(Dataset entries)
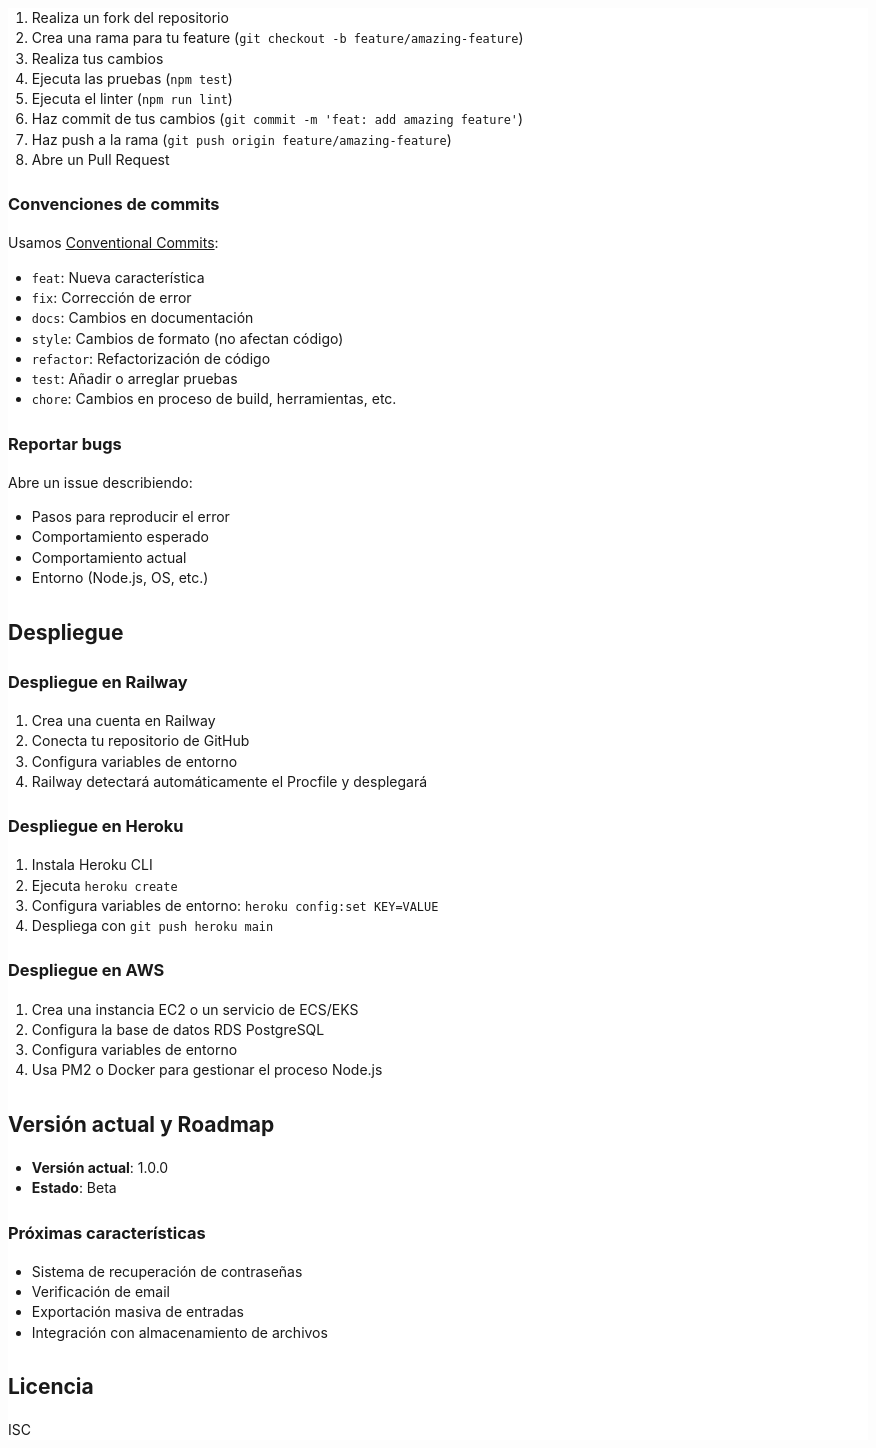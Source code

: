 1. Realiza un fork del repositorio
2. Crea una rama para tu feature (`git checkout -b feature/amazing-feature`)
3. Realiza tus cambios
4. Ejecuta las pruebas (`npm test`) 
5. Ejecuta el linter (`npm run lint`)
6. Haz commit de tus cambios (`git commit -m 'feat: add amazing feature'`)
7. Haz push a la rama (`git push origin feature/amazing-feature`)
8. Abre un Pull Request

### Convenciones de commits

Usamos [Conventional Commits](https://www.conventionalcommits.org/):

- `feat`: Nueva característica
- `fix`: Corrección de error
- `docs`: Cambios en documentación
- `style`: Cambios de formato (no afectan código)
- `refactor`: Refactorización de código
- `test`: Añadir o arreglar pruebas
- `chore`: Cambios en proceso de build, herramientas, etc.

### Reportar bugs

Abre un issue describiendo:
- Pasos para reproducir el error
- Comportamiento esperado
- Comportamiento actual
- Entorno (Node.js, OS, etc.)

## Despliegue

### Despliegue en Railway
1. Crea una cuenta en Railway
2. Conecta tu repositorio de GitHub
3. Configura variables de entorno
4. Railway detectará automáticamente el Procfile y desplegará

### Despliegue en Heroku
1. Instala Heroku CLI
2. Ejecuta `heroku create`
3. Configura variables de entorno: `heroku config:set KEY=VALUE`
4. Despliega con `git push heroku main`

### Despliegue en AWS
1. Crea una instancia EC2 o un servicio de ECS/EKS
2. Configura la base de datos RDS PostgreSQL
3. Configura variables de entorno
4. Usa PM2 o Docker para gestionar el proceso Node.js

## Versión actual y Roadmap

- **Versión actual**: 1.0.0
- **Estado**: Beta

### Próximas características
- Sistema de recuperación de contraseñas
- Verificación de email
- Exportación masiva de entradas
- Integración con almacenamiento de archivos

## Licencia

ISC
(End Dataset entries)
Try it:
Copy out each line of the material that holds the word "Ejecuta".

Solution to the problem:
4. Ejecuta las pruebas (`npm test`) 
5. Ejecuta el linter (`npm run lint`)
2. Ejecuta `heroku create`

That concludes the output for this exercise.